Even Lower Fertility Rates A Welcome Possibility
  • February 15, 2023

The human population will likely continue to set records. But there is hope.

One of our recent blog entries detailed our record setting population around the world and at home. In 1997, the population of Utah sat at just over 2.0 million; today, it’s around 3.4 million and is projected to increase to nearly 5.5 million by 2060. The world’s population in 1997 was 5.9 billion. In November 2022, the world population blew past the 8 billion mark. 

To capture our state’s expected growth in slightly different terms, the projected population growth in Utah from today to 2060 augers a 60% increase and an average over 55,000 new people per year for the next 37 years.  

Clearly, Utah’s population has expanded at a breathtaking rate, setting new high records every year, essentially every day. How long can that kind of streak continue?

Perhaps, thankfully, not much longer. Although the trend in our total number of people remains discouraging, there is good news. Fertility rates are down in Utah. Back in 1997, the fertility rate was 2.6. By 2020, it had dropped to 1.9. (A fertility rate of 2.1 child per woman represents the replacement level.) Utah no longer even has the highest fertility rates among the states!  

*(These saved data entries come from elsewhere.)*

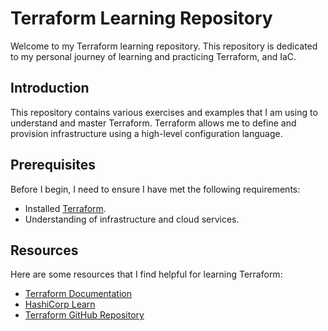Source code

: # Terraform Learning Repository

Welcome to my Terraform learning repository. This repository is dedicated to my personal journey of learning and practicing Terraform, and IaC.

## Introduction

This repository contains various exercises and examples that I am using to understand and master Terraform. Terraform allows me to define and provision infrastructure using a high-level configuration language.

## Prerequisites

Before I begin, I need to ensure I have met the following requirements:

- Installed [Terraform](https://www.terraform.io/downloads.html).
- Understanding of infrastructure and cloud services.

## Resources

Here are some resources that I find helpful for learning Terraform:

- [Terraform Documentation](https://www.terraform.io/docs/index.html)
- [HashiCorp Learn](https://learn.hashicorp.com/terraform)
- [Terraform GitHub Repository](https://github.com/hashicorp/terraform)
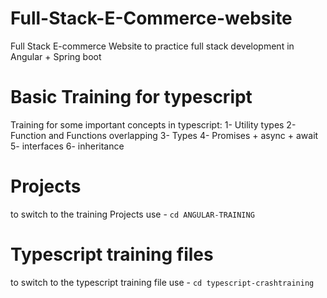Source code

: # Full-Stack-E-Commerce-website
Full Stack E-commerce Website to practice full stack development in Angular + Spring boot

# Basic Training for typescript
Training for some important concepts in typescript: 
1- Utility types 
2- Function and Functions overlapping 
3- Types
4- Promises + async + await
5- interfaces 
6- inheritance

# Projects
to switch to the training Projects use - `cd ANGULAR-TRAINING`

# Typescript training files
to switch to the typescript training file use - `cd typescript-crashtraining`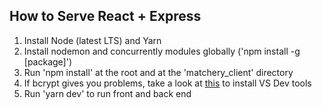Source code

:  ## How to Serve React + Express
 
 1. Install Node (latest LTS) and Yarn
 2. Install nodemon and concurrently modules globally ('npm install -g [package]')
 3. Run 'npm install' at the root and at the 'matchery_client' directory
 3. If bcrypt gives you problems, take a look at [this](https://github.com/kelektiv/node.bcrypt.js/wiki/Installation-Instructions) to install VS Dev tools
 4. Run 'yarn dev' to run front and back end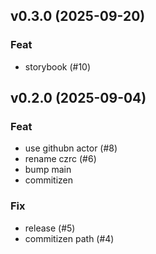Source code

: ## v0.3.0 (2025-09-20)

### Feat

- storybook (#10)

## v0.2.0 (2025-09-04)

### Feat

- use githubn actor (#8)
- rename czrc (#6)
- bump main
- commitizen

### Fix

- release (#5)
- commitizen path (#4)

And there is encouraging news for global population, as well. A recent article entitled “Bending the Curve by 2030,” in the Journal of Population and Sustainability, provides a hopeful, plausible outlook for population. What if the fertility rate across the world approached 1.5 births per woman around the year 2030? If we could reach this mark, the world’s population would peak before reaching 9 billion people and could then decrease to four billion sometime after 2100 — a decrease of over 4 billion people in about 90 years.  

Think about it. Much of the world is already at 1.5 births per woman. If we could achieve these rates worldwide, the global population would decrease naturally.

Very simply, if, on average, four families have 0, 1, 2 and 3 children respectively, then this would be six children among the four families and a fertility rate of 1.5 children. We could reach a more sustainable population while maintaining a vibrant family and community structure.    

We all know how the media likes to spin pending demographic decline. But please don’t believe the hype about a coming “demographic winter” etc. etc. Japan, for example, had a fertility rate of 1.3 children in 2019 and its population is essentially stable (and moving downwards). And its people continue to get richer, as UPEC has documents in its white paper on fertility decline.

As stated earlier, when the Utah Population and Environment Council started 25 years ago, Utah had a bit over 2 million people. Now we are at about 3.4 million. Imagine if, 80 to 100 years from now, we returned to the 1997 level of population of 2 million people? This is not a crazy idea at all! After all, 1997 was not so long ago … And think of how many more (small) families and individuals could thrive when fertility rates hit 1.5. 

And then imagine the decrease in our ecological footprint under such a scenario, and how much closer we could come to living sustainably? We would still face numerous environmental challenges, but lowering population is a key spur to a more sustainable future.